Windows vs Linux Security Challenge.

I've always thought Linux to be one of the most secureable operating systems. (Yes, OpenBSD/FreeBSD/NetBSD are right up there too, followed by the not-so-open proprietary Unix-like systems.)

Close to dead last in the list of OSs that are currently in wide use would be Windows. Though there are excellent resources available that will help you secure a Windows installation, the time it takes to do it absolutely right is obscene, and seldom would be done by most administrators, much less average individuals.

To prove my point, I offer the following contest. Pit me against a Windows security guru. Each of us will create a server that is locked down and provides common Internet services. On my box I'll install Linux, and on his he'll install Windows 2000 or WindowsXP, at his discretion.

Ideally, said contest should be held at a security conference, with the monitor and statistics of each participant available for everyone to see as they work.

Necessary Services

• A Web Server, preferably with dynamic-content generating capabilities, such as ASP or mod_perl. No documents need be installed, however all default-install documents/programs must be deleted. In other words, every possible request should return a 404.

• Anonymous FTP Server (read-only)

• Mail Server (able to accept email for itself and send to other Internet machines)

• DNS Server (able to act as a primary for 'OS.example.com' and as a cache for the local network)

• Firewall rules that allow only the above protocols, and any other packets necessary for system administration and normal functionality. (Inbound SSH, DNS Replies, etc.)

The software I'd probably choose would be Apache (mod_perl), DJB's publicfile for anon FTP access, Postfix for the mail server, and DJBDNS for the DNS server/caching server.

The rules

1. Both parties are given identical machines. These machines should have blank hard drives, CD-ROM, floppy, keyboard, monitor, mouse and network card. All hardware must be supported by both a standard Linux kernel and Windows2000 machines.

2. Both machines will be on a LAN switch that has access to the Internet.

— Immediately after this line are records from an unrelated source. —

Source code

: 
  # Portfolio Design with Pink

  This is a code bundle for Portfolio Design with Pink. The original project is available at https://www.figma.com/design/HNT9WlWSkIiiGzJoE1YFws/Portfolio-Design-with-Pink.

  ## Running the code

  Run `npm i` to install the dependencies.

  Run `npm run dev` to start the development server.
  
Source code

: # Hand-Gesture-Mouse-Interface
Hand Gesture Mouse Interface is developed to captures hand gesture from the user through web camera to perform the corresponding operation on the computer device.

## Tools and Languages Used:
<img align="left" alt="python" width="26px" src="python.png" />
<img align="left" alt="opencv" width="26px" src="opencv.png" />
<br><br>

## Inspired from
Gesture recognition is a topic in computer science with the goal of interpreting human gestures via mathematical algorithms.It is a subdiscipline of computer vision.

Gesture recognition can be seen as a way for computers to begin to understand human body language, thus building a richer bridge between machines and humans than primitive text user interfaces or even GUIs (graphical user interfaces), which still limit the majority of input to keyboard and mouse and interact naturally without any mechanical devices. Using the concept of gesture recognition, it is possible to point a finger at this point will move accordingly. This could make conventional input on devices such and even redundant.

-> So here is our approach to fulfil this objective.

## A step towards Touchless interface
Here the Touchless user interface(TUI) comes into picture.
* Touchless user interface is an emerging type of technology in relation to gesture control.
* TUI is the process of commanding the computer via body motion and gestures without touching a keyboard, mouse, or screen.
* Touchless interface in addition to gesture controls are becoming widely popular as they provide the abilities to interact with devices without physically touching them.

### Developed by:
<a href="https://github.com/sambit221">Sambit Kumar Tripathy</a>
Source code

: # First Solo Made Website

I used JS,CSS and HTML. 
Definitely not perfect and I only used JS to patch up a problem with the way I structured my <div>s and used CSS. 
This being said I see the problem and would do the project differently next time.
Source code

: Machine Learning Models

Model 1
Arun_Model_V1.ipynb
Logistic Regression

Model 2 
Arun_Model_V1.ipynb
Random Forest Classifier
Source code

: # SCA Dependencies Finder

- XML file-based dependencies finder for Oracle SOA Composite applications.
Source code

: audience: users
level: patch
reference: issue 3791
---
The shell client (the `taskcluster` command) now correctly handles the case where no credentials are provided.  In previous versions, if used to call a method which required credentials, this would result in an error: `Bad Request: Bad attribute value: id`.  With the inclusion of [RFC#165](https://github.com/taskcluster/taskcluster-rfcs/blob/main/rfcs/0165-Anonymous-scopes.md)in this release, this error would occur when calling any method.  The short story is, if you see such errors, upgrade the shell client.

The machines will share this connection.

3. The contestants will be allowed to have the necessary CD(s) containing their OS. This must be a standard installation CD that anyone can get by walking into a store, ordering online, or downloading over the Internet and burning on their own. It may not have anything custom to this contest, or anything extra or preconfigured.

4. Contestants may not access anything online that they or others have prepared for use in this contest.

5. Any security or installation documentation may be read and consulted as needed.

6. No action may be taken by one machine to interact with the other in any way during or after the installation. In other words, not a packet will hit the wire that isn't honourable. If feasible, the machines can be on separate networks entirely, as long as they have completely identical setup and resources.

7. Play fair. Pretend you're a peon - if they can't do it, you shouldn't either.

Acceptable Network Access

• Anything that is accessed is available to the entire world without need of authentication, registration, IP restrictions, etc.

• Said information/software must be easy to find. Ideally, one should be able to go to http://www.microsoft.com or http://www.debian.org and click their way to the files/information without even entering a search.

• Hidden pages are not allowed.

• Hard-to-find pages are severely frowned upon.

• Pages that were made available specifically for this contest, or seem tailored for this contest are forbidden.

So, what's appropriate downloadable content? A new hotfix that has been released for IIS and is available from the Microsoft security downloads section, for example, is completely fine. A hardening program that is not 100% publicly available and easy to find is not.

What if Microsoft releases such a tool specifically in reaction to this contest? That's great! I'd love for them to make stuff available to make securing Windows easier. However they'd better keep it up to date over time -- otherwise I will consider it unfair play, and not beneficial to their users.

Judging

• Overall time from start to finish.
• Time for initial installation.
• Time spent consulting security-related information, and list of sources.
• Time spent rebooting.
• Time spent 'doing something' vs waiting for downloads to complete.
• Time spent finding and selecting patches/service packs.
• Time the machine is vulnerable on the network.
• Number of patches required.
• Number of reboots required.
• Amount of install that must be completed at console, and could not be done remotely.
• Software packages required, and total cost of the server setup (software + configuration - hardware is irrelevant)
• Brief security history (latest vulnerabilities, and impact) of the network-accessible software (web/dns/ftp/etc) installed.

My hope is to provide a side-by-side comparison to let us see the installation and securing process of Linux and Windows machines. We should be able to infer some best-practices for both worlds, and see where current systems are deficient.

This is meant to be beneficial to both Linux and Windows administrators. This is not about 'bragging rights'. Yes, I do expect Linux will prove itself easier and quicker to secure, but I hope to have some useful data that users and administrators can use to secure their own machines and make informed choices.